Word for word, retype the first line of the records and every following line through the one containing "5. rake db:rollback".

[Records shown — start]

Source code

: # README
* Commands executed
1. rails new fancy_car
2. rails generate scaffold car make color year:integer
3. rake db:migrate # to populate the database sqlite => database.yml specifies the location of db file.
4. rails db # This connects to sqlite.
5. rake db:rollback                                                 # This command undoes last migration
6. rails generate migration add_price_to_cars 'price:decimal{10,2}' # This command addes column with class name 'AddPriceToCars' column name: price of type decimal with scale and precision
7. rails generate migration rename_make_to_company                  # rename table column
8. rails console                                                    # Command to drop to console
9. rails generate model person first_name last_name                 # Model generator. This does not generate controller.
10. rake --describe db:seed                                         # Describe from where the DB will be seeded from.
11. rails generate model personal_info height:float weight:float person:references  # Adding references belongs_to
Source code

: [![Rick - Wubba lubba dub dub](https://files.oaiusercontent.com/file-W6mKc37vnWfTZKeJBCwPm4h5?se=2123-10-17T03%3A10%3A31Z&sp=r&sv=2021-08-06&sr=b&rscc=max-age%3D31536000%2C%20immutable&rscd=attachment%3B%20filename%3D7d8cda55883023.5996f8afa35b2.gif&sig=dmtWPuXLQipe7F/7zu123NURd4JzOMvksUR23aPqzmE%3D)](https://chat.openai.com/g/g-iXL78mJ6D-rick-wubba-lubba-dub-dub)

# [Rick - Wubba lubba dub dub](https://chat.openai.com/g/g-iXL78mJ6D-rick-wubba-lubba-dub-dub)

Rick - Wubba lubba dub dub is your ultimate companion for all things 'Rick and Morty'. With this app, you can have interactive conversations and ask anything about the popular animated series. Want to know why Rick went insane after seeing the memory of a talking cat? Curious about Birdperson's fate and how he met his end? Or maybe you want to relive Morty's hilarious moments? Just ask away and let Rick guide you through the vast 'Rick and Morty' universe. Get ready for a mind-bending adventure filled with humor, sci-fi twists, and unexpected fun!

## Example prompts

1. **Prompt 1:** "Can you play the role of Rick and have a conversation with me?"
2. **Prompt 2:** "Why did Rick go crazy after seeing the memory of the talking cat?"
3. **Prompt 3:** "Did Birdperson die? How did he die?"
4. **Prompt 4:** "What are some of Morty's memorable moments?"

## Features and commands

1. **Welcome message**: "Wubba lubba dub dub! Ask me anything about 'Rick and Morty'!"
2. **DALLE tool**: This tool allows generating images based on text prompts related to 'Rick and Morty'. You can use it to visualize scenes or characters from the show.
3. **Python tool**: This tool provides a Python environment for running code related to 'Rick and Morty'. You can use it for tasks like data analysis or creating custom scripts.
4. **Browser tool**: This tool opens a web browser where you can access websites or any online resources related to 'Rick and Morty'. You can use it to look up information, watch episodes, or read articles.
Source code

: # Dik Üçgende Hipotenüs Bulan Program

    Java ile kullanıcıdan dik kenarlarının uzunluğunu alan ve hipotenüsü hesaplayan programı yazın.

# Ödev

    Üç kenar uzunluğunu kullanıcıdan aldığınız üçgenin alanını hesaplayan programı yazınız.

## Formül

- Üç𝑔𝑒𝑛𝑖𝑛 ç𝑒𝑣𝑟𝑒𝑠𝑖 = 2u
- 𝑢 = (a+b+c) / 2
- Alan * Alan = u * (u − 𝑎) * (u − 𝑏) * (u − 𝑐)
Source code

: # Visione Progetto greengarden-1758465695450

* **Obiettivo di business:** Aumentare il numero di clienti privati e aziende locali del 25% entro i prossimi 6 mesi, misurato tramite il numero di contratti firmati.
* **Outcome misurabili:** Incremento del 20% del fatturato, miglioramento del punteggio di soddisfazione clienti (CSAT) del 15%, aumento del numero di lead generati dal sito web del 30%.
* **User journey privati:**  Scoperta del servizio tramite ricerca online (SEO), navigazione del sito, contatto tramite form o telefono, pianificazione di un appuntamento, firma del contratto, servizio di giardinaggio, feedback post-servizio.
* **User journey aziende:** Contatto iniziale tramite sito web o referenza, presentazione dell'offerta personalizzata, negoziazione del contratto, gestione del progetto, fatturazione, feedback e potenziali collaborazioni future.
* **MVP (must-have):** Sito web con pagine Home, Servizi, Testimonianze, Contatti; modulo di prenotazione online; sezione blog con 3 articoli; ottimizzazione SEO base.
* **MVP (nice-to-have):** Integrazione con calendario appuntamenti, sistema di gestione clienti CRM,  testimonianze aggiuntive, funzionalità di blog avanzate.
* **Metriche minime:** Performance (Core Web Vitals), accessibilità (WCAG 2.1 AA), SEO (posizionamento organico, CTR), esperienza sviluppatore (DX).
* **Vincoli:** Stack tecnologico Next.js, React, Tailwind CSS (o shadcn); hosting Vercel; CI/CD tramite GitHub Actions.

[Records shown — finish]

Response area ::
Source code

: # README
* Commands executed
1. rails new fancy_car
2. rails generate scaffold car make color year:integer
3. rake db:migrate # to populate the database sqlite => database.yml specifies the location of db file.
4. rails db # This connects to sqlite.
5. rake db:rollback                                                 # This command undoes last migration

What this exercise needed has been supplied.